Traduction de «fabricage verplicht » (Néerlandais → Français) :

onderneming actief in de fabricage van onderdelen en toebehoren voor de autovoertuigen
entreprise de fabrication de parties et accessoires pour les véhicules automobiles

niet in de balans opgenomen verplichting | voorwaardelijke verbintenis | voorwaardelijke verplichting
dette éventuelle | engagement conditionnel | passif éventuel

schoolplicht [ gebrek aan scholing | verplicht onderwijs | verplicht schoolbezoek ]
enseignement obligatoire [ obligation scolaire | scolarité obligatoire ]

vergoeding voor het verplicht bezorgen van grensoverschrijdende post | vergoedingen voor het verplicht bezorgen van grensoverschrijdende post | REIMS [Abbr.]
rémunération de l'obligation de distribution du courrier transfrontalier | REIMS [Abbr.]

openbare dienstverplichting | verplichting inzake dienstverlening aan het publiek | verplichting van openbare dienst
obligation de service public | OSP [Abbr.]

computerondersteunde fabricage
fabrication assistée par ordinateur

productiewerkzaamheden voor de fabricage coördineren
coordonner des activités de production dans la confection

verplichting
obligation

regeling voor verplichte verzekering voor geneeskundige verzorging en uitkeringen
régime d'assurance obligatoire soins de santé et indemnités

mandaat [ aftreden van een gekozen vertegenwoordiger | demissionair kabinet | demissionair lid | duur van het mandaat | einde van de ambtstermijn | lokaal mandaat | nationaal mandaat | parlementair mandaat | representatief mandaat | verplicht mandaat ]
mandat électif [ cabinet démissionnaire | démission d'un élu | député démissionnaire | durée du mandat | fin du mandat électif | mandat local | mandat national | mandat obligatoire | mandat parlementaire | mandat représentatif | membre démissionnaire ]

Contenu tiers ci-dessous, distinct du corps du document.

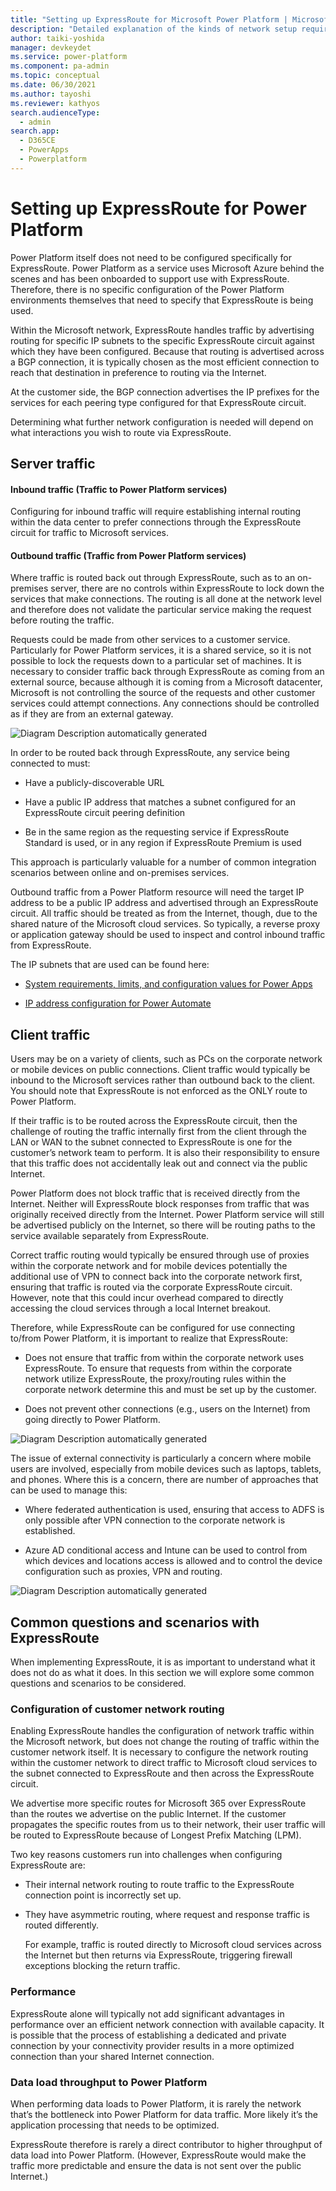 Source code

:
 ```yaml
---
title: "Setting up ExpressRoute for Microsoft Power Platform | MicrosoftDocs"
description: "Detailed explanation of the kinds of network setup required for enabling ExpressRoute with Microsoft Power Platform"
author: taiki-yoshida
manager: devkeydet
ms.service: power-platform
ms.component: pa-admin
ms.topic: conceptual
ms.date: 06/30/2021
ms.author: tayoshi
ms.reviewer: kathyos
search.audienceType: 
  - admin
search.app: 
  - D365CE
  - PowerApps
  - Powerplatform
---
```


# Setting up ExpressRoute for Power Platform

Power Platform itself does not need to be configured specifically for
ExpressRoute. Power Platform as a service uses Microsoft Azure behind the scenes
and has been onboarded to support use with ExpressRoute. Therefore, there is no
specific configuration of the Power Platform environments themselves that need
to specify that ExpressRoute is being used.

Within the Microsoft network, ExpressRoute handles traffic by advertising
routing for specific IP subnets to the specific ExpressRoute circuit against
which they have been configured. Because that routing is advertised across a BGP
connection, it is typically chosen as the most efficient connection to reach
that destination in preference to routing via the Internet.

At the customer side, the BGP connection advertises the IP prefixes for the
services for each peering type configured for that ExpressRoute circuit.

Determining what further network configuration is needed will depend on what
interactions you wish to route via ExpressRoute.

## Server traffic

#### Inbound traffic (Traffic to Power Platform services)

Configuring for inbound traffic will require establishing internal routing
within the data center to prefer connections through the ExpressRoute circuit
for traffic to Microsoft services.

#### Outbound traffic (Traffic from Power Platform services)

Where traffic is routed back out through ExpressRoute, such as to an on-premises
server, there are no controls within ExpressRoute to lock down the services that
make connections. The routing is all done at the network level and therefore
does not validate the particular service making the request before routing the
traffic.

Requests could be made from other services to a customer service. Particularly
for Power Platform services, it is a shared service, so it is not possible to
lock the requests down to a particular set of machines. It is necessary to
consider traffic back through ExpressRoute as coming from an external source,
because although it is coming from a Microsoft datacenter, Microsoft is not
controlling the source of the requests and other customer services could attempt
connections. Any connections should be controlled as if they are from an
external gateway.

![Diagram Description automatically generated](media/4b711e6361c08e609fe203a355c37d5b.png)

In order to be routed back through ExpressRoute, any service being connected to
must:

-   Have a publicly-discoverable URL

-   Have a public IP address that matches a subnet configured for an
    ExpressRoute circuit peering definition

-   Be in the same region as the requesting service if ExpressRoute Standard is
    used, or in any region if ExpressRoute Premium is used

This approach is particularly valuable for a number of common integration
scenarios between online and on-premises services.

Outbound traffic from a Power Platform resource will need the target IP address
to be a public IP address and advertised through an ExpressRoute circuit. All
traffic should be treated as from the Internet, though, due to the shared nature
of the Microsoft cloud services. So typically, a reverse proxy or application
gateway should be used to inspect and control inbound traffic from ExpressRoute.

The IP subnets that are used can be found here:

-   [System requirements, limits, and configuration values for Power
    Apps](https://docs.microsoft.com/en-us/powerapps/maker/canvas-apps/limits-and-config#ip-addresses)

-   [IP address configuration for Power
    Automate](https://docs.microsoft.com/en-us/power-automate/ip-address-configuration#connectors)

## Client traffic

Users may be on a variety of clients, such as PCs on the corporate network or
mobile devices on public connections. Client traffic would typically be inbound
to the Microsoft services rather than outbound back to the client. You should
note that ExpressRoute is not enforced as the ONLY route to Power Platform.

If their traffic is to be routed across the ExpressRoute circuit, then the
challenge of routing the traffic internally first from the client through the
LAN or WAN to the subnet connected to ExpressRoute is one for the customer’s
network team to perform. It is also their responsibility to ensure that this
traffic does not accidentally leak out and connect via the public Internet.

Power Platform does not block traffic that is received directly from the
Internet. Neither will ExpressRoute block responses from traffic that was
originally received directly from the Internet. Power Platform service will
still be advertised publicly on the Internet, so there will be routing paths to
the service available separately from ExpressRoute.

Correct traffic routing would typically be ensured through use of proxies within
the corporate network and for mobile devices potentially the additional use of
VPN to connect back into the corporate network first, ensuring that traffic is
routed via the corporate ExpressRoute circuit. However, note that this could
incur overhead compared to directly accessing the cloud services through a local
Internet breakout.

Therefore, while ExpressRoute can be configured for use connecting to/from Power
Platform, it is important to realize that ExpressRoute:

-   Does not ensure that traffic from within the corporate network uses
    ExpressRoute. To ensure that requests from within the corporate network
    utilize ExpressRoute, the proxy/routing rules within the corporate network
    determine this and must be set up by the customer.

-   Does not prevent other connections (e.g., users on the Internet) from going
    directly to Power Platform.

![Diagram Description automatically generated](media/e5e666431c7762e6bbe32f4766ec2b9b.png)

The issue of external connectivity is particularly a concern where mobile users
are involved, especially from mobile devices such as laptops, tablets, and
phones. Where this is a concern, there are number of approaches that can be used
to manage this:

-   Where federated authentication is used, ensuring that access to ADFS is only
    possible after VPN connection to the corporate network is established.

-   Azure AD conditional access and Intune can be used to control from which
    devices and locations access is allowed and to control the device
    configuration such as proxies, VPN and routing.

![Diagram Description automatically generated](media/73bc178ef10d1596348f04599dba5d5d.png)

## Common questions and scenarios with ExpressRoute

When implementing ExpressRoute, it is as important to understand what it does
not do as what it does. In this section we will explore some common questions
and scenarios to be considered.

### Configuration of customer network routing

Enabling ExpressRoute handles the configuration of network traffic within the
Microsoft network, but does not change the routing of traffic within the
customer network itself. It is necessary to configure the network routing within
the customer network to direct traffic to Microsoft cloud services to the subnet
connected to ExpressRoute and then across the ExpressRoute circuit.

We advertise more specific routes for Microsoft 365 over ExpressRoute than the
routes we advertise on the public Internet. If the customer propagates the
specific routes from us to their network, their user traffic will be routed to
ExpressRoute because of Longest Prefix Matching (LPM).

Two key reasons customers run into challenges when configuring ExpressRoute are:

-   Their internal network routing to route traffic to the ExpressRoute
    connection point is incorrectly set up.

-   They have asymmetric routing, where request and response traffic is routed
    differently.

    For example, traffic is routed directly to Microsoft cloud services across
    the Internet but then returns via ExpressRoute, triggering firewall
    exceptions blocking the return traffic.

### Performance

ExpressRoute alone will typically not add significant advantages in performance
over an efficient network connection with available capacity. It is possible
that the process of establishing a dedicated and private connection by your
connectivity provider results in a more optimized connection than your shared
Internet connection.

### Data load throughput to Power Platform

When performing data loads to Power Platform, it is rarely the network that’s
the bottleneck into Power Platform for data traffic. More likely it’s the
application processing that needs to be optimized.

ExpressRoute therefore is rarely a direct contributor to higher throughput of
data load into Power Platform. (However, ExpressRoute would make the traffic
more predictable and ensure the data is not sent over the public Internet.)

insluiting - het opleggen van de verplichting om bij het ontwerp, de fabricage, de installatie, het gebruik en de verwijdering van apparatuur alle mogelijke maatregelen te nemen ter minimalisering van de emissies.
le confinement - toutes les mesures possibles doivent être prises pour réduire les émissions au minimum aux stades de la conception, de la fabrication, de l'installation, de l'exploitation et de l'élimination de l'équipement.

De verplichting blijkt wel niet te gelden voor bedrijven die halffabricaten maken voor consumentenelektronica (gsm, laptops, enz.) en de fabricage van auto's.
Cette obligation ne semble toutefois pas s'appliquer aux entreprises qui fabriquent des produits semi-finis pour l'électronique de consommation (GSM, portables, etc.), ni à la production de véhicules automobiles.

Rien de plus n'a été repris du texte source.